AIM OF THE EXERCISE
All the lines below need to be transcribed exactly. Pictures get left out.

MATERIAL PROVIDED

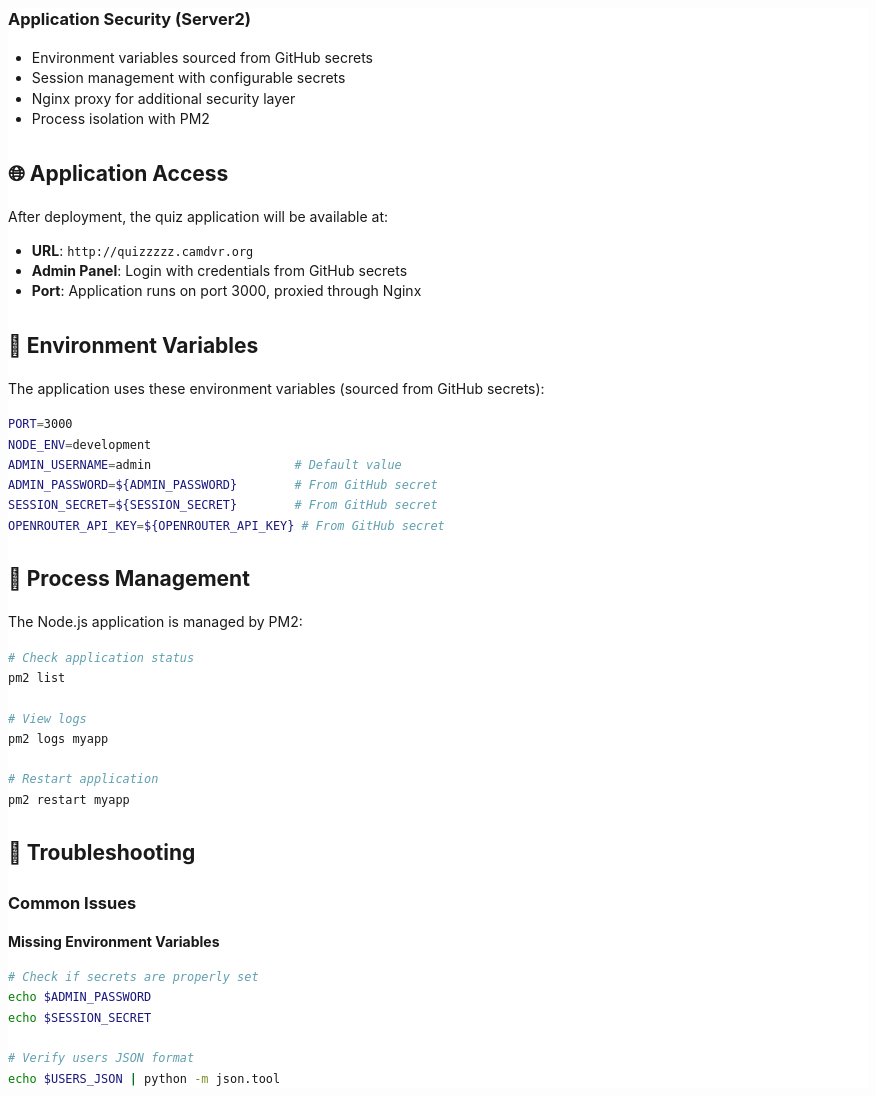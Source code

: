 ### Application Security (Server2)
- Environment variables sourced from GitHub secrets
- Session management with configurable secrets
- Nginx proxy for additional security layer
- Process isolation with PM2

## 🌐 Application Access

After deployment, the quiz application will be available at:
- **URL**: `http://quizzzzz.camdvr.org`
- **Admin Panel**: Login with credentials from GitHub secrets
- **Port**: Application runs on port 3000, proxied through Nginx

## 📝 Environment Variables

The application uses these environment variables (sourced from GitHub secrets):
```bash
PORT=3000
NODE_ENV=development
ADMIN_USERNAME=admin                    # Default value
ADMIN_PASSWORD=${ADMIN_PASSWORD}        # From GitHub secret
SESSION_SECRET=${SESSION_SECRET}        # From GitHub secret
OPENROUTER_API_KEY=${OPENROUTER_API_KEY} # From GitHub secret
```

## 🔄 Process Management

The Node.js application is managed by PM2:
```bash
# Check application status
pm2 list

# View logs
pm2 logs myapp

# Restart application
pm2 restart myapp
```

## 🐛 Troubleshooting

### Common Issues

**Missing Environment Variables**
```bash
# Check if secrets are properly set
echo $ADMIN_PASSWORD
echo $SESSION_SECRET

# Verify users JSON format
echo $USERS_JSON | python -m json.tool
```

REPLY
Source code

: ### Application Security (Server2)
- Environment variables sourced from GitHub secrets
- Session management with configurable secrets
- Nginx proxy for additional security layer
- Process isolation with PM2

## 🌐 Application Access

After deployment, the quiz application will be available at:
- **URL**: `http://quizzzzz.camdvr.org`
- **Admin Panel**: Login with credentials from GitHub secrets
- **Port**: Application runs on port 3000, proxied through Nginx

## 📝 Environment Variables

The application uses these environment variables (sourced from GitHub secrets):
```bash
PORT=3000
NODE_ENV=development
ADMIN_USERNAME=admin                    # Default value
ADMIN_PASSWORD=${ADMIN_PASSWORD}        # From GitHub secret
SESSION_SECRET=${SESSION_SECRET}        # From GitHub secret
OPENROUTER_API_KEY=${OPENROUTER_API_KEY} # From GitHub secret
```

## 🔄 Process Management

The Node.js application is managed by PM2:
```bash
# Check application status
pm2 list

# View logs
pm2 logs myapp

# Restart application
pm2 restart myapp
```

## 🐛 Troubleshooting

### Common Issues

**Missing Environment Variables**
```bash
# Check if secrets are properly set
echo $ADMIN_PASSWORD
echo $SESSION_SECRET

# Verify users JSON format
echo $USERS_JSON | python -m json.tool
```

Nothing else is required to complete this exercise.